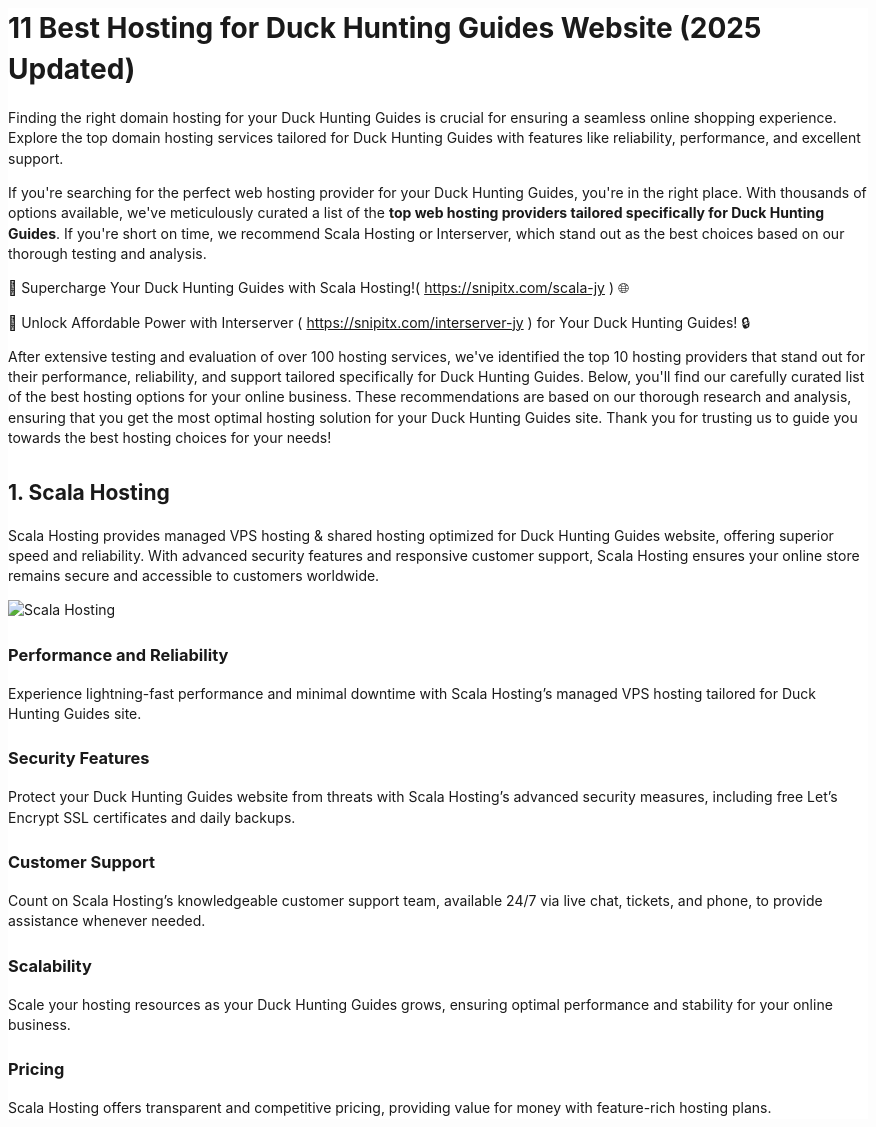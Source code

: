 # 11 Best Hosting for Duck Hunting Guides Website (2025 Updated)

Finding the right domain hosting for your Duck Hunting Guides is crucial for ensuring a seamless online shopping experience. Explore the top domain hosting services tailored for Duck Hunting Guides with features like reliability, performance, and excellent support.

If you're searching for the perfect web hosting provider for your Duck Hunting Guides, you're in the right place. With thousands of options available, we've meticulously curated a list of the **top web hosting providers tailored specifically for Duck Hunting Guides**. If you're short on time, we recommend Scala Hosting or Interserver, which stand out as the best choices based on our thorough testing and analysis.

🚀 Supercharge Your Duck Hunting Guides with Scala Hosting!( https://snipitx.com/scala-jy ) 🌐 

💸 Unlock Affordable Power with Interserver ( https://snipitx.com/interserver-jy ) for Your Duck Hunting Guides! 🔒

After extensive testing and evaluation of over 100 hosting services, we've identified the top 10 hosting providers that stand out for their performance, reliability, and support tailored specifically for Duck Hunting Guides. Below, you'll find our carefully curated list of the best hosting options for your online business. These recommendations are based on our thorough research and analysis, ensuring that you get the most optimal hosting solution for your Duck Hunting Guides site. Thank you for trusting us to guide you towards the best hosting choices for your needs!

## 1. Scala Hosting

Scala Hosting provides managed VPS hosting & shared hosting optimized for Duck Hunting Guides website, offering superior speed and reliability. With advanced security features and responsive customer support, Scala Hosting ensures your online store remains secure and accessible to customers worldwide.

![Scala Hosting](https://i.imgur.com/uJ5JIK3.png "Scala Web Hosting")

### Performance and Reliability
Experience lightning-fast performance and minimal downtime with Scala Hosting’s managed VPS hosting tailored for Duck Hunting Guides site.

### Security Features
Protect your Duck Hunting Guides website from threats with Scala Hosting’s advanced security measures, including free Let’s Encrypt SSL certificates and daily backups.

### Customer Support
Count on Scala Hosting’s knowledgeable customer support team, available 24/7 via live chat, tickets, and phone, to provide assistance whenever needed.

### Scalability
Scale your hosting resources as your Duck Hunting Guides grows, ensuring optimal performance and stability for your online business.

### Pricing
Scala Hosting offers transparent and competitive pricing, providing value for money with feature-rich hosting plans.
========================
### Task prompt
The answer should consist only of the lines from the line containing "Scale your hosting" through the final line of the listing above, reproduced exactly.

### Task response
Scale your hosting resources as your Duck Hunting Guides grows, ensuring optimal performance and stability for your online business.

### Pricing
Scala Hosting offers transparent and competitive pricing, providing value for money with feature-rich hosting plans.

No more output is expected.